How to reduce credit card offers in the mail
By Jeremy M. Simon | Published: September 12, 2006
Chances are, each week your mailbox receives unsolicited credit card offers that promise such benefits as low interest, sky-high credit limits, rewards or cash back. In 2005 alone, 6 billion of these offers flooded the mailboxes of American consumers for an average of six credit card offers per household each month. Maybe you wish these mailings would stop. Perhaps you have had problems with credit card debt in the past and the last temptation you need is a new credit card. Or perhaps you can't stand junk mail. You may have no problem with credit cards, it's just the endless stream of offers you could do without. Thanks to a new law that went into effect in the summer of 2006, you now have the right to demand a stop to unsolicited, preapproved credit card offers.
There is good reason to end the stream of junk mail offers for credit cards. For one, there is the issue of security.
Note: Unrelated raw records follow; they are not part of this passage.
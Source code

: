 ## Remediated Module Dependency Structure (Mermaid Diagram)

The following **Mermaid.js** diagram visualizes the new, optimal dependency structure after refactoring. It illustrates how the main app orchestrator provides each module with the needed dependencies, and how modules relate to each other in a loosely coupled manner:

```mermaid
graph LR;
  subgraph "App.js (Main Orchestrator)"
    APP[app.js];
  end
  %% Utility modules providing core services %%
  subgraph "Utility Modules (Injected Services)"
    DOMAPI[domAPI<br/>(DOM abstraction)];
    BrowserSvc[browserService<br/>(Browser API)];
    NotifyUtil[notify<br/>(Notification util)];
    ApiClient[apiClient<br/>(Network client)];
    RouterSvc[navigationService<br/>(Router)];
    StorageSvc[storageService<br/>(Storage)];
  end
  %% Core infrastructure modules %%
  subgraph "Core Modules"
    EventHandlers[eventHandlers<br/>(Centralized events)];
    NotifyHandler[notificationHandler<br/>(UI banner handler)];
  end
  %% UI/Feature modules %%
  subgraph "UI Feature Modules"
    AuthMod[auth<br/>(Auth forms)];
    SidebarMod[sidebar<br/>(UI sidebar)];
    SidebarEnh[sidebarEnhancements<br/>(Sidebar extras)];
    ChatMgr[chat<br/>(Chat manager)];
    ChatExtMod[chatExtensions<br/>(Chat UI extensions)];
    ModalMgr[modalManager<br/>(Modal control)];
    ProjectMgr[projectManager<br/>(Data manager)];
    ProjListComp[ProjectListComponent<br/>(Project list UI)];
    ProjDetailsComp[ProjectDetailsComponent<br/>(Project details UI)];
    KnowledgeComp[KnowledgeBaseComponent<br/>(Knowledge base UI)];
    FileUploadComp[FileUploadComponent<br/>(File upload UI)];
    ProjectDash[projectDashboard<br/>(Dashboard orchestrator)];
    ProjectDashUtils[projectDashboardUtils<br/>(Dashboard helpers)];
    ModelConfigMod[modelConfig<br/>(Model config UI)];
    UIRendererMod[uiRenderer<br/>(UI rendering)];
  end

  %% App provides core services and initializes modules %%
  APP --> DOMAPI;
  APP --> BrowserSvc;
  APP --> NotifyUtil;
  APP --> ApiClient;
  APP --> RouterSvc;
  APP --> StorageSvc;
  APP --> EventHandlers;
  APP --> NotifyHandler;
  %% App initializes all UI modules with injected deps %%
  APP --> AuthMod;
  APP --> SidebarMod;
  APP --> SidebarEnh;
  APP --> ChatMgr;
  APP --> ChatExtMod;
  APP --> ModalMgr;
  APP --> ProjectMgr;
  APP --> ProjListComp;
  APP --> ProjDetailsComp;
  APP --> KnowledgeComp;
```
If you decide to apply for a credit card via the mail, it is less secure than applying over the Internet. Also, identity theft becomes an issue when you have envelopes full of your personal information that anyone could steal and use to apply for a credit card in your name. Gangs of thieves are known to target residential mailboxes for the identity-theft treasure trove unsolicited credit card mailings provide.
Federal law states that consumers have the right to opt of receiving these unsolicited credit card offers, which are based on your credit report. To put a stop to the mailings, just dial 1-888-5-OPT-OUT or visit www.optoutprescreen.com online.
The service is run by the major credit bureaus, which provide banks with the information needed to screen you. According to the association that represents the credit bureaus, by law, information on how to opt out must be included in every offer. Whenever you receive a copy of your credit report, it should also include information on how you can be taken off any pre-screened credit card mailing lists.
If you decide to put an end to these credit card offers, expect to provide your name, address, date of birth and Social Security number. You are not required to provide your date of birth and Social Security number in order to have you request processed, but according to the website, this information will help to ensure your request can be processed successfully. The Social Security number helps to identify your unique record, since many Americans share the same last name. This is despite the fact that some consumer rights advocates have expressed criticism of the credit-data industry for requiring Social Security numbers.
Once you opt out, companies still have 30 days to comply, so it will probably take a little while for the credit card companies to stop sending you offers. Remember that you will continue to receive offers from your current bank or anyone you've done business with unless you get in touch directly with each of those businesses.
While you continue to receive unwanted credit card offers in the mail, be sure to dispose of them properly in order to more fully protect yourself. Tear the mailings into pieces or, even better, shred them using a cross cut shredder that makes it very difficult for even patient thieves to put the pieces back together.